Just like OSPF or EIGRP, BGP establishes a neighbor adjacency with other BGP routers before they exchange any routing information. Unlike other routing protocols however, BGP does not use broadcast or multicast to “discover” other BGP neighbors.
Neighbors have to be configured manually and BGP uses TCP port 179 for the connection.
In this lesson we’ll take a close look at the different “states” when two BGP routers try to become neighbors. Here they are:
- Idle:This is the first state where BGP waits for a “start event”. The start event occurs when someone configures a new BGP neighbor or when we reset an established BGP peering. After the start event, BGP will initialize some resources, resets a ConnectRetry timer and initiates a TCP connection to the remote BGP neighbor. It will also start listening for a connection in case the remote BGP neighbor tries to establish a connection. When successful, BGP moves to the Connect state. When it fails, it will remain in the Idle state.
- Connect: BGP is waiting for the TCP three-way handshake to complete. When it is successful, it will continue to the OpenSent state. In case it fails, we continue to the Active state. If the ConnectRetry timer expires then we will remain in this state. The ConnectRetry timer will be reset and BGP will try a new TCP three-way handshake. If anything else happens (for example resetting BGP) then we move back to the Idle state.
- Active: BGP will try another TCP three-way handshake to establish a connection with the remote BGP neighbor. If it is successful, it will move to the OpenSent state. If the ConnectRetry timer expires then we move back to the Connect state. BGP will also keep listening for incoming connections in case the remote BGP neighbor tries to establish a connection. Other events can cause the router to go back to the Idle state (resetting BGP for example).
- OpenSent: In this state BGP will be waiting for an Open message from the remote BGP neighbor. The Open message will be checked for errors, if something is wrong (incorrect version numbers, wrong AS number, etc.) then BGP will respond with a Notification message and jumps back to the Idle state. This is also the moment where BGP decides whether we use EBGP or IBGP (since we check the AS number). If everything is OK then BGP starts sending keepalive messages and resets its keepalive timer. At this moment, the hold time is negotiated (lowest value is picked) between the two BGP routers. In case the TCP session fails, BGP will jump back to the Active state. When any other errors occur (expiration of hold timer), BGP will send a notification message with the error code and jumps back to the Idle state. In case someone resets the BGP process, we also jump back to the Idle state.

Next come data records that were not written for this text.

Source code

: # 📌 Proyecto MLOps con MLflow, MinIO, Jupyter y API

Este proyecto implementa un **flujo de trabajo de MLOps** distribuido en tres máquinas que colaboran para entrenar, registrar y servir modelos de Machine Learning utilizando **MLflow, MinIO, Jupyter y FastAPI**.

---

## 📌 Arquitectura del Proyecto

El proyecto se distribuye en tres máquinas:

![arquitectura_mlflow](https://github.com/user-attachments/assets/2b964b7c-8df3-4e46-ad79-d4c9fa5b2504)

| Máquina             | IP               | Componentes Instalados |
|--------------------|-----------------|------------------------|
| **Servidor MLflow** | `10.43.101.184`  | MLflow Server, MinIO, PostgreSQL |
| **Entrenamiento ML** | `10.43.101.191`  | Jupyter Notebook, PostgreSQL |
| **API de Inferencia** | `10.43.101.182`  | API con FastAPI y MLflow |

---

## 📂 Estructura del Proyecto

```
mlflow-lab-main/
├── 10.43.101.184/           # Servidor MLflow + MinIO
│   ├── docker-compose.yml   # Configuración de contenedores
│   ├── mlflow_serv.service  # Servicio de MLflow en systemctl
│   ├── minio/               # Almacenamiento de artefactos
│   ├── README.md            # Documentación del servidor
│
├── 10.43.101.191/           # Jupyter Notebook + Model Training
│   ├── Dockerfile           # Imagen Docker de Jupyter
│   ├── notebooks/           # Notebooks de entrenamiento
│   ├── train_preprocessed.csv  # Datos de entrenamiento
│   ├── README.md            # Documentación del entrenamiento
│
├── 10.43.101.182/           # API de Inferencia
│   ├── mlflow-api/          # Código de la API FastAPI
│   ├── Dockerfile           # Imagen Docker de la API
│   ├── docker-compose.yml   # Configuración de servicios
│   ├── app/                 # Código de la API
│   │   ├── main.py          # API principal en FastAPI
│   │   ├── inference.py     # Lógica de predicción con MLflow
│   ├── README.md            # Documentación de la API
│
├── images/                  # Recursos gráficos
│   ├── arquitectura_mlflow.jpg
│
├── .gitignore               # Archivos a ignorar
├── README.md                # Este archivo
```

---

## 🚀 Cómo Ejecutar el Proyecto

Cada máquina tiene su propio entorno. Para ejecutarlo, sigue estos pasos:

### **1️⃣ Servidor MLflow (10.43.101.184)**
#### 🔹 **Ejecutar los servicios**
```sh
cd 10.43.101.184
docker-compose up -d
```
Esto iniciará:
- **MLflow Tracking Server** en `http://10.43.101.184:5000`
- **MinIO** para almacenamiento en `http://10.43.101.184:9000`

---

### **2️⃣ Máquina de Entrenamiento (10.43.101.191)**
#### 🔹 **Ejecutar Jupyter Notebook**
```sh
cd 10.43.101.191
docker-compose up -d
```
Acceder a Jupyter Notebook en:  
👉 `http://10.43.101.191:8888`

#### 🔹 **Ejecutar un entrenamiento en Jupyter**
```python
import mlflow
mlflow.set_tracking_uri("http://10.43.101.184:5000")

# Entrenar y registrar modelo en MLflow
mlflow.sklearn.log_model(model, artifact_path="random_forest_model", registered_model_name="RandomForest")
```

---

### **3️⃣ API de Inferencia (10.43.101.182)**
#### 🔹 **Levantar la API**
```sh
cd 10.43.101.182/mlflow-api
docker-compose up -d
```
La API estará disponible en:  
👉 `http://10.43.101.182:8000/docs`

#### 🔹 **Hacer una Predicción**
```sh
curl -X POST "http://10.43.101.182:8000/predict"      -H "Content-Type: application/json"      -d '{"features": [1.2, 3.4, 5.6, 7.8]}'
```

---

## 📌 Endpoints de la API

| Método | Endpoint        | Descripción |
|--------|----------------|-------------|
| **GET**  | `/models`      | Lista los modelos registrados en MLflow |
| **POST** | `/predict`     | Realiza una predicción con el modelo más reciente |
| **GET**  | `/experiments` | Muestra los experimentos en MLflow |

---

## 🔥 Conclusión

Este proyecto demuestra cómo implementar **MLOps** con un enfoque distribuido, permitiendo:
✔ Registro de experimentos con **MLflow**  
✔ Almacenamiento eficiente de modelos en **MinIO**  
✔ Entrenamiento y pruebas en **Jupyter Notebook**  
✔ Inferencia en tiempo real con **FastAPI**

- OpenConfirm: BGP waits for a keepalive message from the remote BGP neighbor. When we receive the keepalive, we can move to the established state and the neighbor adjacency will be completed. When this occurs, it will reset the hold timer. If we receive a notification message from the remote BGP neighbor then we fall back to the Idle state. BGP will keep sending keepalive messages.
- Established: The BGP neighbor adjacency is complete and the BGP routers will send update packets to exchange routing information. Every time we receive a keepalive or update message, the hold timer will be resetted. In case we receive a notification message we will jump back to the Idle state.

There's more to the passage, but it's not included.